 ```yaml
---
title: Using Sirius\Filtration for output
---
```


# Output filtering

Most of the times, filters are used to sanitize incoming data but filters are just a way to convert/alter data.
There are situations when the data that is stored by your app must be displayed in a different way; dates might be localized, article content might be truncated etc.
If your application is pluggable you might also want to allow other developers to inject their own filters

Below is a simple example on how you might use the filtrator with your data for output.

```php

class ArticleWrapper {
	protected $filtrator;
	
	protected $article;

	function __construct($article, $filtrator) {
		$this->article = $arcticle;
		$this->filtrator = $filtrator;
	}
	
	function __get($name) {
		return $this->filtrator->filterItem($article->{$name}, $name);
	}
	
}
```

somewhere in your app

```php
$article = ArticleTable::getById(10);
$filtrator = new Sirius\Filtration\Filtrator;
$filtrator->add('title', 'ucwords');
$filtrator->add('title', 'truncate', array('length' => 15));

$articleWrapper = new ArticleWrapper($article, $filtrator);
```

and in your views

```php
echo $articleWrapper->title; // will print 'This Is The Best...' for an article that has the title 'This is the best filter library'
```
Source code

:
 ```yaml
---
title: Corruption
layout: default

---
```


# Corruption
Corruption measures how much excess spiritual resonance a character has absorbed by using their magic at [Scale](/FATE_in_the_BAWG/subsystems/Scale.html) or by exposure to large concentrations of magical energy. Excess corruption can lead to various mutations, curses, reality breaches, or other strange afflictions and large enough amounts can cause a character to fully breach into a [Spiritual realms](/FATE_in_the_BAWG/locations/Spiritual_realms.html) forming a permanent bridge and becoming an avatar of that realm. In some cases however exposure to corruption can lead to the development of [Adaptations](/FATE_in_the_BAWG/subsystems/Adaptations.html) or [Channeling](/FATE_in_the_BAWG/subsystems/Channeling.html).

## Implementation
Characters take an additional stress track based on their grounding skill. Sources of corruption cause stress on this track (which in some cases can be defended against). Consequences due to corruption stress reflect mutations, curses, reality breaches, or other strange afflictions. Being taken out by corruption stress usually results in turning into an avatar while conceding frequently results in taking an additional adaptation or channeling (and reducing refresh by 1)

# EXERCISE DESCRIPTION
Gather, from the listing above, every line carrying the word "into".

# RESULT OF THIS EXERCISE
Corruption measures how much excess spiritual resonance a character has absorbed by using their magic at [Scale](/FATE_in_the_BAWG/subsystems/Scale.html) or by exposure to large concentrations of magical energy. Excess corruption can lead to various mutations, curses, reality breaches, or other strange afflictions and large enough amounts can cause a character to fully breach into a [Spiritual realms](/FATE_in_the_BAWG/locations/Spiritual_realms.html) forming a permanent bridge and becoming an avatar of that realm. In some cases however exposure to corruption can lead to the development of [Adaptations](/FATE_in_the_BAWG/subsystems/Adaptations.html) or [Channeling](/FATE_in_the_BAWG/subsystems/Channeling.html).
Characters take an additional stress track based on their grounding skill. Sources of corruption cause stress on this track (which in some cases can be defended against). Consequences due to corruption stress reflect mutations, curses, reality breaches, or other strange afflictions. Being taken out by corruption stress usually results in turning into an avatar while conceding frequently results in taking an additional adaptation or channeling (and reducing refresh by 1)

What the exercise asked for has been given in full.